--- START ---

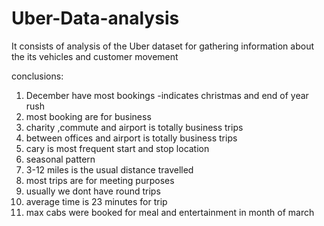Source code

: # Uber-Data-analysis
It consists of analysis of the Uber dataset for gathering information about the its vehicles  and customer movement
  
  
  
  conclusions:
  
1. December have most bookings -indicates christmas and end of year rush
2. most booking are for business
3. charity ,commute and airport is totally business trips
4. between offices and airport is totally business trips
5. cary is most frequent start and stop location
6. seasonal pattern
7. 3-12 miles is the usual distance travelled
8. most trips are for meeting purposes
9. usually we dont have round trips
10. average time is 23 minutes for trip
11. max cabs were booked for meal and entertainment in month of march
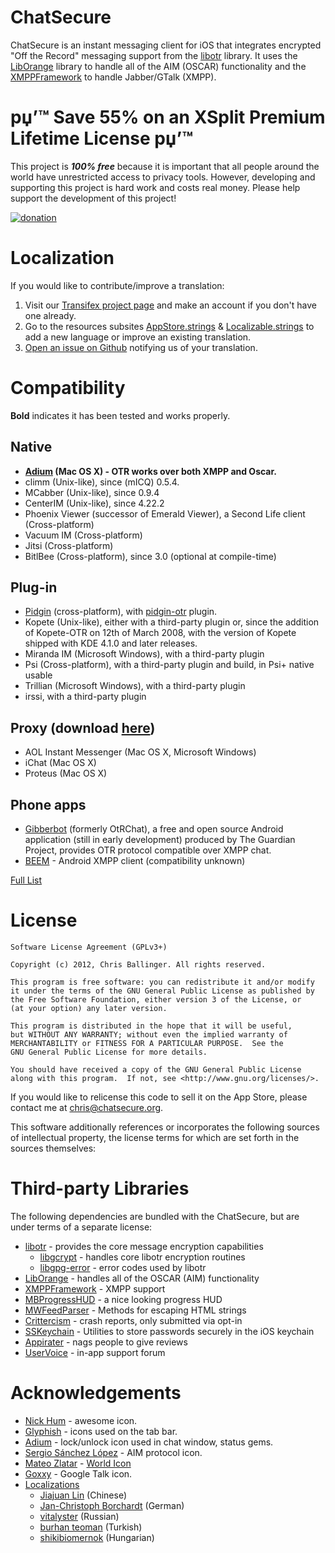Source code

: # ChatSecure

ChatSecure is an instant messaging client for iOS that integrates encrypted "Off the Record" messaging support from the [libotr](http://www.cypherpunks.ca/otr/) library. It uses the [LibOrange](https://github.com/unixpickle/LibOrange) library to handle all of the AIM (OSCAR) functionality and the [XMPPFramework](https://github.com/robbiehanson/XMPPFramework/) to handle Jabber/GTalk (XMPP).

# рџ’™ Save 55% on an XSplit Premium Lifetime License рџ’™

This project is ***100% free*** because it is important that all people around the world have unrestricted access to privacy tools. However, developing and supporting this project is hard work and costs real money. Please help support the development of this project!

[![donation](https://chatsecure.org/static/images/paypal_donate.png)](https://www.paypal.com/cgi-bin/webscr?cmd=_s-xclick&hosted_button_id=XRBHJ9AX5VWNA)

# Localization

If you would like to contribute/improve a translation:

1. Visit our [Transifex project page](https://www.transifex.net/projects/p/chatsecure/) and make an account if you don't have one already.
2. Go to the resources subsites [AppStore.strings](https://www.transifex.net/projects/p/chatsecure/resource/appstorestrings/) & [Localizable.strings](https://www.transifex.net/projects/p/chatsecure/resource/strings/) to add a new language or improve an existing translation. 
3. [Open an issue on Github](https://github.com/chrisballinger/Off-the-Record-iOS/issues) notifying us of your translation.

# Compatibility

**Bold** indicates it has been tested and works properly.

## Native

* **[Adium](http://adium.im/) (Mac OS X) - OTR works over both XMPP and Oscar.**
* climm (Unix-like), since (mICQ) 0.5.4.
* MCabber (Unix-like), since 0.9.4
* CenterIM (Unix-like), since 4.22.2
* Phoenix Viewer (successor of Emerald Viewer), a Second Life client (Cross-platform)
* Vacuum IM (Cross-platform)
* Jitsi (Cross-platform)
* BitlBee (Cross-platform), since 3.0 (optional at compile-time)

## Plug-in

* [Pidgin](http://pidgin.im/) (cross-platform), with [pidgin-otr](http://www.cypherpunks.ca/otr/index.php#downloads) plugin.
* Kopete (Unix-like), either with a third-party plugin or, since the addition of Kopete-OTR on 12th of March 2008, with the version of Kopete shipped with KDE 4.1.0 and later releases.
* Miranda IM (Microsoft Windows), with a third-party plugin
* Psi (Cross-platform), with a third-party plugin and build, in Psi+ native usable
* Trillian (Microsoft Windows), with a third-party plugin
* irssi, with a third-party plugin

## Proxy (download [here](http://www.cypherpunks.ca/otr/index.php#downloads))

* AOL Instant Messenger (Mac OS X, Microsoft Windows)
* iChat (Mac OS X)
* Proteus (Mac OS X)

## Phone apps

* [Gibberbot](https://guardianproject.info/apps/gibber/) (formerly OtRChat), a free and open source Android application (still in early development) produced by The Guardian Project, provides OTR protocol compatible over XMPP chat.
* [BEEM](http://beem-project.com/projects/beem) - Android XMPP client (compatibility unknown)

[Full List](http://en.wikipedia.org/wiki/Off-the-Record_Messaging#Client_support)

# License

    Software License Agreement (GPLv3+)
    
    Copyright (c) 2012, Chris Ballinger. All rights reserved.
    
    This program is free software: you can redistribute it and/or modify
    it under the terms of the GNU General Public License as published by
    the Free Software Foundation, either version 3 of the License, or
    (at your option) any later version.
    
    This program is distributed in the hope that it will be useful,
    but WITHOUT ANY WARRANTY; without even the implied warranty of
    MERCHANTABILITY or FITNESS FOR A PARTICULAR PURPOSE.  See the
    GNU General Public License for more details.
    
    You should have received a copy of the GNU General Public License
    along with this program.  If not, see <http://www.gnu.org/licenses/>.
    

If you would like to relicense this code to sell it on the App Store, please contact me at <chris@chatsecure.org>.

This software additionally references or incorporates the following sources of intellectual property, the license terms for which are set forth in the sources themselves:

# Third-party Libraries

The following dependencies are bundled with the ChatSecure, but are under terms of a separate license:

* [libotr](http://www.cypherpunks.ca/otr/) - provides the core message encryption capabilities 
    * [libgcrypt](http://www.gnu.org/software/libgcrypt/) - handles core libotr encryption routines
    * [libgpg-error](http://www.gnupg.org/related_software/libgpg-error/) - error codes used by libotr
* [LibOrange](https://github.com/unixpickle/LibOrange) - handles all of the OSCAR (AIM) functionality
* [XMPPFramework](https://github.com/robbiehanson/XMPPFramework) - XMPP support
* [MBProgressHUD](https://github.com/jdg/MBProgressHUD) - a nice looking progress HUD
* [MWFeedParser](https://github.com/mwaterfall/MWFeedParser) - Methods for escaping HTML strings
* [Crittercism](http://www.crittercism.com/) - crash reports, only submitted via opt-in
* [SSKeychain](https://github.com/soffes/sskeychain) - Utilities to store passwords securely in the iOS keychain
* [Appirater](https://github.com/arashpayan/appirater) - nags people to give reviews
* [UserVoice](http://www.uservoice.com) - in-app support forum

# Acknowledgements

* [Nick Hum](http://nickhum.com/) - awesome icon.
* [Glyphish](http://glyphish.com/) - icons used on the tab bar.
* [Adium](http://adium.im/) - lock/unlock icon used in chat window, status gems.
* [Sergio Sánchez López](http://www.iconfinder.com/icondetails/7043/128/aim_icon) - AIM protocol icon.
* [Mateo Zlatar](http://thenounproject.com/mateozlatar/#) - [World Icon](http://thenounproject.com/noun/world/#icon-No6502)
* [Goxxy](http://rocketdock.com/addon/icons/3462) - Google Talk icon.
* [Localizations](https://www.transifex.com/projects/p/chatsecure/) 
    * [Jiajuan Lin](http://www.personal.psu.edu/jwl5262/blogs/lin_portfolio/) (Chinese)
    * [Jan-Christoph Borchardt](http://jancborchardt.net/) (German)
    * [vitalyster](https://github.com/vitalyster) (Russian)
    * [burhan teoman](https://www.transifex.net/accounts/profile/burhanteoman/) (Turkish)
    * [shikibiomernok](https://www.transifex.net/accounts/profile/shikibiomernok/) (Hungarian)
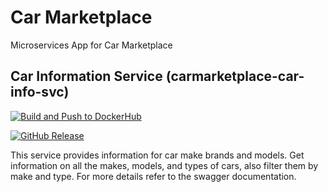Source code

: # Car Marketplace

Microservices App for Car Marketplace

## Car Information Service (carmarketplace-car-info-svc)

[![Build and Push to DockerHub](https://github.com/geekymon2/carmarketplace-car-info-svc/actions/workflows/build.yml/badge.svg)](https://github.com/geekymon2/carmarketplace-car-info-svc/actions/workflows/build.yml)

[![GitHub Release](https://img.shields.io/github/release/tterb/PlayMusic.svg?style=flat)]()

This service provides information for car make brands and models. Get information on all the makes, models, and types of cars, also filter them by make and type. For more details refer to the swagger documentation.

--- END ---

### TASK
Identify the lines in the entries that hold "handles" and return each one.

### RESULT
    * [libgcrypt](http://www.gnu.org/software/libgcrypt/) - handles core libotr encryption routines
* [LibOrange](https://github.com/unixpickle/LibOrange) - handles all of the OSCAR (AIM) functionality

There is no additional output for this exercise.